Anbieter zum Thema
Vernunft statt Patentstreit
Gerichtliche Auseinandersetzungen zwischen Linde und Air Liquide ließen sich nicht vermeiden. In England prozessierte der Linde-Patenthalter Britisch Oxygen Company (BOC) 1907 gegen Air Liquide und gewann. Doch auf beiden Seiten siegte die Vernunft. Linde und Air Liquide suchten den Kompromiss und einigten sich auf die gemeinsame weltweite Markterschließung und -aufteilung. Schnell hatten die Wettbewerber auch international Erfolg.
Andere Unternehmen konnten ebenfalls reüssieren: etwa Messer in Höchst, das ab 1908 ebenfalls Luftzerlegungsanlagen baute.
Ein weiteres Gas sollte den Geschäftserfolg bald ausbauen. Bis Anfang des 20. Jahrhunderts war Salpeter die wesentliche Stickstoffquelle. Erst 1903 konnte Salpetersäure durch Oxidation von Luftstickstoff im Lichtbogen und schließlich 1908 Ammoniak aus Luftstickstoff und Wasserstoff hergestellt werden.
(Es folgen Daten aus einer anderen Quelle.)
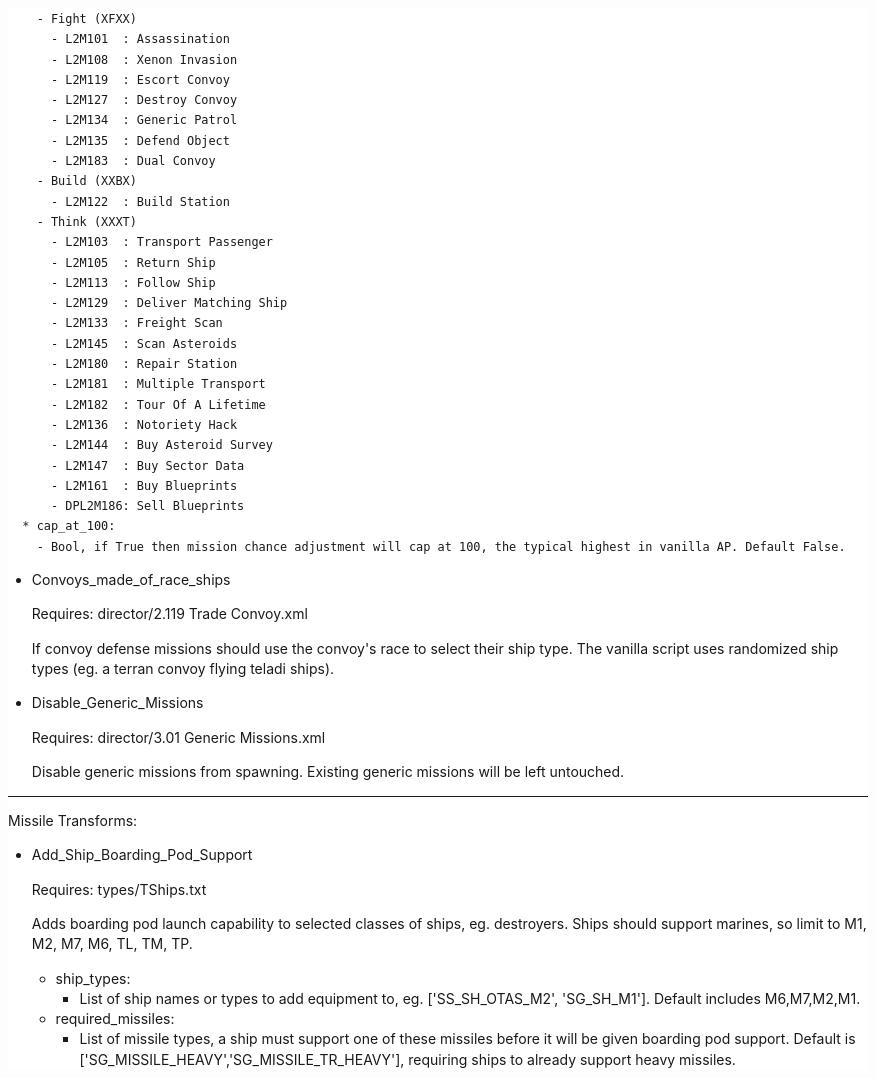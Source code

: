         - Fight (XFXX)
          - L2M101  : Assassination
          - L2M108  : Xenon Invasion
          - L2M119  : Escort Convoy
          - L2M127  : Destroy Convoy
          - L2M134  : Generic Patrol
          - L2M135  : Defend Object
          - L2M183  : Dual Convoy
        - Build (XXBX)
          - L2M122  : Build Station    
        - Think (XXXT)
          - L2M103  : Transport Passenger
          - L2M105  : Return Ship
          - L2M113  : Follow Ship
          - L2M129  : Deliver Matching Ship
          - L2M133  : Freight Scan
          - L2M145  : Scan Asteroids
          - L2M180  : Repair Station
          - L2M181  : Multiple Transport
          - L2M182  : Tour Of A Lifetime
          - L2M136  : Notoriety Hack
          - L2M144  : Buy Asteroid Survey
          - L2M147  : Buy Sector Data
          - L2M161  : Buy Blueprints
          - DPL2M186: Sell Blueprints
      * cap_at_100:
        - Bool, if True then mission chance adjustment will cap at 100, the typical highest in vanilla AP. Default False.
      

 * Convoys_made_of_race_ships

    Requires: director/2.119 Trade Convoy.xml

      If convoy defense missions should use the convoy's race to select their ship type. The vanilla script uses randomized ship types (eg. a terran convoy flying teladi ships).
      

 * Disable_Generic_Missions

    Requires: director/3.01 Generic Missions.xml

      Disable generic missions from spawning. Existing generic missions will be left untouched.
      


***

Missile Transforms:

 * Add_Ship_Boarding_Pod_Support

    Requires: types/TShips.txt

      Adds boarding pod launch capability to selected classes of ships, eg. destroyers. Ships should support marines, so limit to M1, M2, M7, M6, TL, TM, TP.
      
      * ship_types:
        - List of ship names or types to add equipment to, eg. ['SS_SH_OTAS_M2', 'SG_SH_M1']. Default includes M6,M7,M2,M1.
      * required_missiles:
        - List of missile types, a ship must support one of these missiles before it will be given boarding pod support. Default is ['SG_MISSILE_HEAVY','SG_MISSILE_TR_HEAVY'], requiring ships to already support heavy missiles.
      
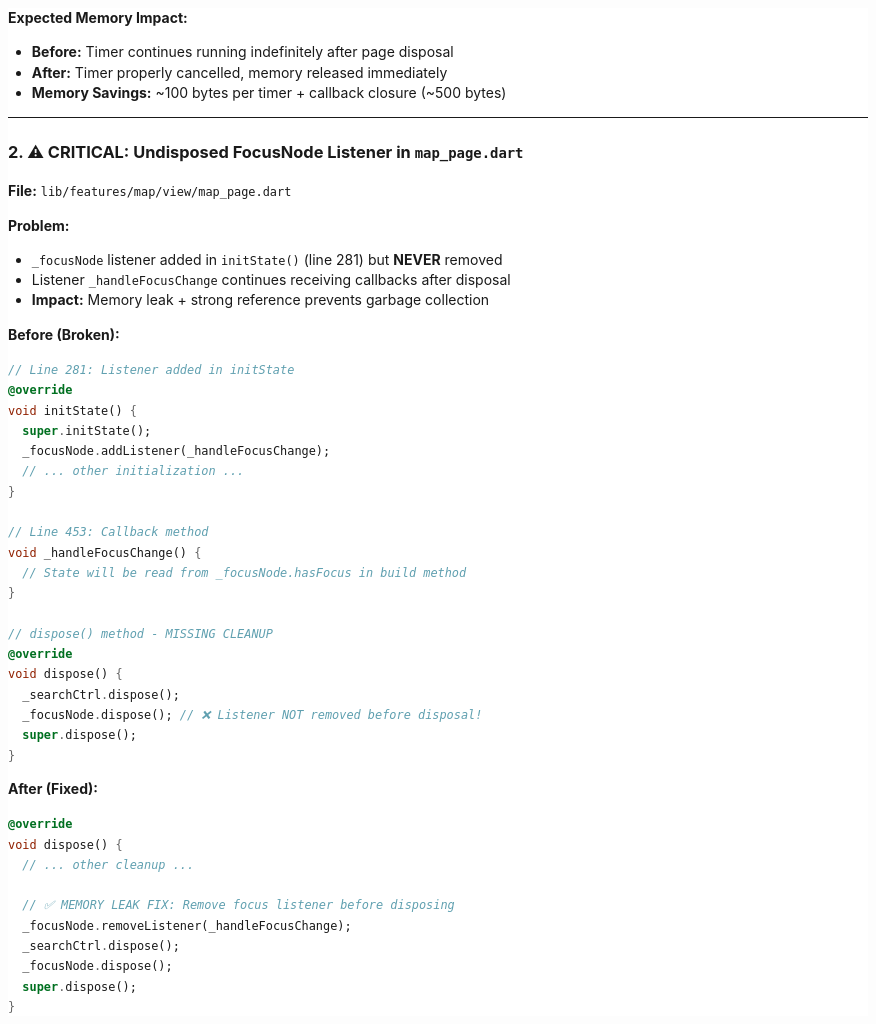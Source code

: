 **Expected Memory Impact:**
- **Before:** Timer continues running indefinitely after page disposal
- **After:** Timer properly cancelled, memory released immediately
- **Memory Savings:** ~100 bytes per timer + callback closure (~500 bytes)

---

### 2. ⚠️ CRITICAL: Undisposed FocusNode Listener in `map_page.dart`

**File:** `lib/features/map/view/map_page.dart`

**Problem:**
- `_focusNode` listener added in `initState()` (line 281) but **NEVER** removed
- Listener `_handleFocusChange` continues receiving callbacks after disposal
- **Impact:** Memory leak + strong reference prevents garbage collection

**Before (Broken):**
```dart
// Line 281: Listener added in initState
@override
void initState() {
  super.initState();
  _focusNode.addListener(_handleFocusChange);
  // ... other initialization ...
}

// Line 453: Callback method
void _handleFocusChange() {
  // State will be read from _focusNode.hasFocus in build method
}

// dispose() method - MISSING CLEANUP
@override
void dispose() {
  _searchCtrl.dispose();
  _focusNode.dispose(); // ❌ Listener NOT removed before disposal!
  super.dispose();
}
```

**After (Fixed):**
```dart
@override
void dispose() {
  // ... other cleanup ...
  
  // ✅ MEMORY LEAK FIX: Remove focus listener before disposing
  _focusNode.removeListener(_handleFocusChange);
  _searchCtrl.dispose();
  _focusNode.dispose();
  super.dispose();
}
```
Der Ausfall von Chilesalpeter als Ausgangsstoff für Sprengstoff und Kunstdünger im ersten Weltkrieg initiierte bei Linde den Bau mehrerer großer Stickstoffanlagen. Messer stieg in dieses Geschäft in der Nachkriegszeit ein. Air Liquide tat sich 1919 mit Saint-Gobain zusammen, um Stickstoff-Dünger zu produzieren. Zudem begann Air Liquide mit der Herstellung von pharmazeutischen Gasen. 1930 entwickelte es ein kostengünstiges elektrolytisches Verfahren zur Herstellung von Wasserstoffperoxid.
Weiterhin war die Technik des Gasschmelzschweißens ein Treiber. Air Liquide beteiligte sich an der 1909 gegründeten Firma SAF, wovon der Geschäftszweig Sauerstoff-Produktion weltweit profitierte. Denn SAF wuchs zwischen den Weltkriegen rasant, getrieben vom Eisenbahn- und Schiffsbau. Die enge Zusammenarbeit der beiden Unternehmen, die später an wichtigen französischen Projekten wie dem TGV und Ariane beteiligt waren, führte 1995 schließlich zur Akquisition von SAF durch Air Liquide.
Zerstörung folgt Aufbau
Die weltweite Depression allerdings traf alle Unternehmen. In der Wirtschaftskrise ging der Absatz stark zurück. Linde erholte sich in der Nazizeit schnell; Luftzerlegungsanlagen waren im Rahmen der Produktion synthetischer Treibstoffe kriegswichtig. Auch Messer profitierte von der Rüstungsproduktion. Air Liquide übernahm in dieser Zeit La oxígena in Argentinien und baute zudem von Kanada aus das gesamte amerikanische Geschäft aus. In Europa litt der französische Produzent ebenso wie die deutschen Wettbewerber: Am Ende des zweiten Weltkriegs waren 18 von 37 französischen Anlagen zerstört.
Doch schon 1946 entstand eine Sauerstoff-Pipeline zwischen einer lothringischen Produktionsanlage und zwei Stahlunternehmen. Zudem ermöglichte Spirotechnique (heute Aqua Lung), eine Neugründung von Air Liquide, das Atmen unter Wasser und damit die aufsehenerregenden Unterwasser-Unternehmungen von Jacques Cousteau. Zu seinem 50. Geburtstag 1952 zählte das Unternehmen 46 Fabriken in Frankreich und 121 weltweit.
Air Liquide’s damaliger Vorsitzender Jean Delorme war keineswegs zufrieden mit der Marktposition. Schon 1946 führte er auf, dass „Air Reduction, das lediglich ein Drittel des US-Markts hält, einen Umsatz von 12 Mrd. Francs verzeichnet. Unser Gesamtumsatz in Frankreich war etwa 500 Mio. Francs.“
Neuland mit Flüssiggas
Zu dieser Zeit konzentrierte sich Air Liquide auf das Geschäft mit gasförmigem Sauerstoff. Den wachsenden US-Markt mit Gaszylindern zu bedienen schien unmöglich. Flüssiggas, wie es Union Carbide patentiert hatte, war die Lösung. Dies ließ sich in kryogenen Tanks lagern und transportieren. Ein Liter flüssiger Sauerstoff entspricht rund 850 Liter des Gases. Air Liquide erwarb das Patent und baute bis 1955 zwei große Anlagen im nordfranzösischen Denain. Die neue Technik trug maßgeblich zur Erschließung neuer Märkte bei.